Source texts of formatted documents
*** Block opens ***
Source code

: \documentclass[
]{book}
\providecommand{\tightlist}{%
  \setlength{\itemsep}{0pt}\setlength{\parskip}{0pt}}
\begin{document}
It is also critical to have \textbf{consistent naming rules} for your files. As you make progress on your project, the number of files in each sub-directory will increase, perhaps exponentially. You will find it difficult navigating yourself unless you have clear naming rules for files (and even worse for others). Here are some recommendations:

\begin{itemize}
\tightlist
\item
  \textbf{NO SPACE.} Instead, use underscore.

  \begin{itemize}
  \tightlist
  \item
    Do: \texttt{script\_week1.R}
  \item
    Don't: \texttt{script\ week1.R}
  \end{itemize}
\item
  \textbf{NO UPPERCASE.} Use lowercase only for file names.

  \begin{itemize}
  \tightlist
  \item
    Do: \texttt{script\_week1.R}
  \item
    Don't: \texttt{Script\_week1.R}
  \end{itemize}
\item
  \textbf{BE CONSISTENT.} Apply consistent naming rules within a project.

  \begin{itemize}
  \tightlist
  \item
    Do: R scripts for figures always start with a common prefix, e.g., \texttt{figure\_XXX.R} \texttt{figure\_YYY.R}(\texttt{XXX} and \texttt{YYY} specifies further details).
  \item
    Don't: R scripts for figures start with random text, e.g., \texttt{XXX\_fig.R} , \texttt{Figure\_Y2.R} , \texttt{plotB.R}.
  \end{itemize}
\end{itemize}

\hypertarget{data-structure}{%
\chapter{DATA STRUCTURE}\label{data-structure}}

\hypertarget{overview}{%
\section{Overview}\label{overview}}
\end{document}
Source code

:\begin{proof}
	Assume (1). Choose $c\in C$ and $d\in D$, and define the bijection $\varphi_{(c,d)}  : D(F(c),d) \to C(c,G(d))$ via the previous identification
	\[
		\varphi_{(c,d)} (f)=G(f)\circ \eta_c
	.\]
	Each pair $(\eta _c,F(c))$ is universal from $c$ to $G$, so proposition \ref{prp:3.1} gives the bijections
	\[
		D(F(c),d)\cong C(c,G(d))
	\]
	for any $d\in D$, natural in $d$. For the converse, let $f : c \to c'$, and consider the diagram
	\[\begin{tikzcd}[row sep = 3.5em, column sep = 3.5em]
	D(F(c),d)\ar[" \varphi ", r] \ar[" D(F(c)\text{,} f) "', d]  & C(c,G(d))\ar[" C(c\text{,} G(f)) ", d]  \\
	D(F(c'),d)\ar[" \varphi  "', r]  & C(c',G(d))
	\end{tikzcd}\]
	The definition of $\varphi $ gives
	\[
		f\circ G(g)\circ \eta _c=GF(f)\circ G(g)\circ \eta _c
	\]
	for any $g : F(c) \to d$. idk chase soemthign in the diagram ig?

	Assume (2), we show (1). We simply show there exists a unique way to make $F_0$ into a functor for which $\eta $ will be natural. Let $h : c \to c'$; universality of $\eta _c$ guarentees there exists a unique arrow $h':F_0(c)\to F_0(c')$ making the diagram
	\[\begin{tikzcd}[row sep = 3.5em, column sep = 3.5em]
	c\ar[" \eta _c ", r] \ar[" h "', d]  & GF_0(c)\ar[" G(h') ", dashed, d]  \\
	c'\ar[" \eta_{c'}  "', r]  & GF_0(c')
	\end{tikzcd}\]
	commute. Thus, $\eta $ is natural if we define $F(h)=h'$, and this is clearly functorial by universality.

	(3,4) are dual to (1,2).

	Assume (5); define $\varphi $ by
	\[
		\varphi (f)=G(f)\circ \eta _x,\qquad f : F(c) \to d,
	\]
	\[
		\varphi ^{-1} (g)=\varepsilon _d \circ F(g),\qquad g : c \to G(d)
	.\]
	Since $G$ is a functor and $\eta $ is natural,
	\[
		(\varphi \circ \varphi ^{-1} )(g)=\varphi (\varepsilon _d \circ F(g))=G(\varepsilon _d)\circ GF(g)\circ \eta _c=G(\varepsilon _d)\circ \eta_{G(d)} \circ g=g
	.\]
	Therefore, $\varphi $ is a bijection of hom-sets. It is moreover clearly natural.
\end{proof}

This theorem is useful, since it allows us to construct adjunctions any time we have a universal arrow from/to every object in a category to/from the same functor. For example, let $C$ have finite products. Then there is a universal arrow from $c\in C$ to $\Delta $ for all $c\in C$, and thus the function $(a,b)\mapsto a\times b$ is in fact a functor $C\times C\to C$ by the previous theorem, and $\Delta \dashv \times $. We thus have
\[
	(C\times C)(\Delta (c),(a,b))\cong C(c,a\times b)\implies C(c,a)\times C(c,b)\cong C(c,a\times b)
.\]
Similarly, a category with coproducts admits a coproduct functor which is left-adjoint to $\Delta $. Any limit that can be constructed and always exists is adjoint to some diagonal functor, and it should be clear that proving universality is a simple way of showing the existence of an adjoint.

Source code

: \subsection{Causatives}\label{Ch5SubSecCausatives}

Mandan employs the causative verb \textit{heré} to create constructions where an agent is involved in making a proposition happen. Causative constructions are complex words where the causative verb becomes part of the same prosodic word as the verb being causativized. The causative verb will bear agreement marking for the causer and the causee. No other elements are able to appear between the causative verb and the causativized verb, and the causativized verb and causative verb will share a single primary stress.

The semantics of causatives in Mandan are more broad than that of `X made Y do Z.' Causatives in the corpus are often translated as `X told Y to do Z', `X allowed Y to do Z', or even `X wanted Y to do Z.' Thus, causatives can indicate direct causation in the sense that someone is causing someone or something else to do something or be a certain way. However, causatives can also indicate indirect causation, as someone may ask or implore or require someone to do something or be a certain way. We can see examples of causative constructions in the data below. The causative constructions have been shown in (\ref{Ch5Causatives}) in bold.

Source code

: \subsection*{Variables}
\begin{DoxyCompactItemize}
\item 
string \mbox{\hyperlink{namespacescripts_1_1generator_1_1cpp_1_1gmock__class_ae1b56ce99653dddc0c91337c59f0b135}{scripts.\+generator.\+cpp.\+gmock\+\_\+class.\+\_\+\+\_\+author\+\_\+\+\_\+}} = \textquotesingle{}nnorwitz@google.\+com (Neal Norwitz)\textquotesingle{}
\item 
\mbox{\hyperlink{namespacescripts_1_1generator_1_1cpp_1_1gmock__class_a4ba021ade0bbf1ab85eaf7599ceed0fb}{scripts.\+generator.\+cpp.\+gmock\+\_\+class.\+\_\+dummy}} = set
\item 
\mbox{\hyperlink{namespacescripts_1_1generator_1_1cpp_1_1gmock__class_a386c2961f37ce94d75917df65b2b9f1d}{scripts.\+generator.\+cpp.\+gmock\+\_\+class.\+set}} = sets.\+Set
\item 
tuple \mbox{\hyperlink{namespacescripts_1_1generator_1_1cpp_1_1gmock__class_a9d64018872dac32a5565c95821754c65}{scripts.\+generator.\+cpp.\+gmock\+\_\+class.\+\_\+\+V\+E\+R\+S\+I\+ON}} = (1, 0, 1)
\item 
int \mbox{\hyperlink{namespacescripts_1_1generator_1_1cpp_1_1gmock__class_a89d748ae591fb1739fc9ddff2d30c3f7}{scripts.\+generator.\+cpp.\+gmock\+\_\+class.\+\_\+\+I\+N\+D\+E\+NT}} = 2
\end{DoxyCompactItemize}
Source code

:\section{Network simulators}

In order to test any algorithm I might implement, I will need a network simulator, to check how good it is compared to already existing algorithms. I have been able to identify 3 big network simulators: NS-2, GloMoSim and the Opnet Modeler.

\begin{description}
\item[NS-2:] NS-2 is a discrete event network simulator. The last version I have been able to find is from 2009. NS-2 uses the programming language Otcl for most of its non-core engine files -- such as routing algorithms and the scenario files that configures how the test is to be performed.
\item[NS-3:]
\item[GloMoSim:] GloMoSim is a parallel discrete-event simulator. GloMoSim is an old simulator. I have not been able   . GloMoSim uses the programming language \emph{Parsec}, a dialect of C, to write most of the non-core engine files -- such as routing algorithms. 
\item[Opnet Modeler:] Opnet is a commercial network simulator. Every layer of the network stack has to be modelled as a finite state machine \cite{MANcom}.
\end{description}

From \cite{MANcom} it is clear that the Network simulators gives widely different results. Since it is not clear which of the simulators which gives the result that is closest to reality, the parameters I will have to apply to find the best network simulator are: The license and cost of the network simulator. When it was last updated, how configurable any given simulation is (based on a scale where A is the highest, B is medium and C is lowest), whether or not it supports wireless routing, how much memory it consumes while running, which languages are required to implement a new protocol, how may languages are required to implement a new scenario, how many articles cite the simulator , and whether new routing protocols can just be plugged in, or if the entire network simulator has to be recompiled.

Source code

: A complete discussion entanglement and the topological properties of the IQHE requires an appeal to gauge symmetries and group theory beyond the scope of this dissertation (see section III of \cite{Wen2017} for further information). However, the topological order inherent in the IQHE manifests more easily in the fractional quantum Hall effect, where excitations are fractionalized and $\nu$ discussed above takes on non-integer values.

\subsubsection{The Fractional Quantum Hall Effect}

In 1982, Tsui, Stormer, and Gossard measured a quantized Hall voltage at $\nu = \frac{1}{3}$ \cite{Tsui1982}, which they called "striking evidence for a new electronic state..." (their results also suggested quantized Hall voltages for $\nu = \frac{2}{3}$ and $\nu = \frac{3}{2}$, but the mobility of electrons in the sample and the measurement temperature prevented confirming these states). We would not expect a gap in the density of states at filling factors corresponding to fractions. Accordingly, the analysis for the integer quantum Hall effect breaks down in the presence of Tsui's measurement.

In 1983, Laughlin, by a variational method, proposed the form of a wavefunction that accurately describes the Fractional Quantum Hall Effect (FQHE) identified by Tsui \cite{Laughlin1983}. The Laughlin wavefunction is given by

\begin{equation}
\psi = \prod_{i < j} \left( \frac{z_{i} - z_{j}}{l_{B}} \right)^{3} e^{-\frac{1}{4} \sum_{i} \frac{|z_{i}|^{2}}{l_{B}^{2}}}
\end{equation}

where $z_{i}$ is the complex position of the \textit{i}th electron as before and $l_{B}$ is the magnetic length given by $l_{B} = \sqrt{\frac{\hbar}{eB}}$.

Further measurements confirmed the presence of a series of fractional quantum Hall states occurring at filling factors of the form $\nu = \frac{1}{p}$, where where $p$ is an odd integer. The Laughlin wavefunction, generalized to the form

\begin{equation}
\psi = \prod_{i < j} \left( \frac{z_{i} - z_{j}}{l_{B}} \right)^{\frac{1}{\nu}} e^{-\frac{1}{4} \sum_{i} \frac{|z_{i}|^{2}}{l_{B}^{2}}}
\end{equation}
*** Block closes ***
The lines to show are those in the data above that include "GloMoSim".

In order to test any algorithm I might implement, I will need a network simulator, to check how good it is compared to already existing algorithms. I have been able to identify 3 big network simulators: NS-2, GloMoSim and the Opnet Modeler.
\item[GloMoSim:] GloMoSim is a parallel discrete-event simulator. GloMoSim is an old simulator. I have not been able   . GloMoSim uses the programming language \emph{Parsec}, a dialect of C, to write most of the non-core engine files -- such as routing algorithms. 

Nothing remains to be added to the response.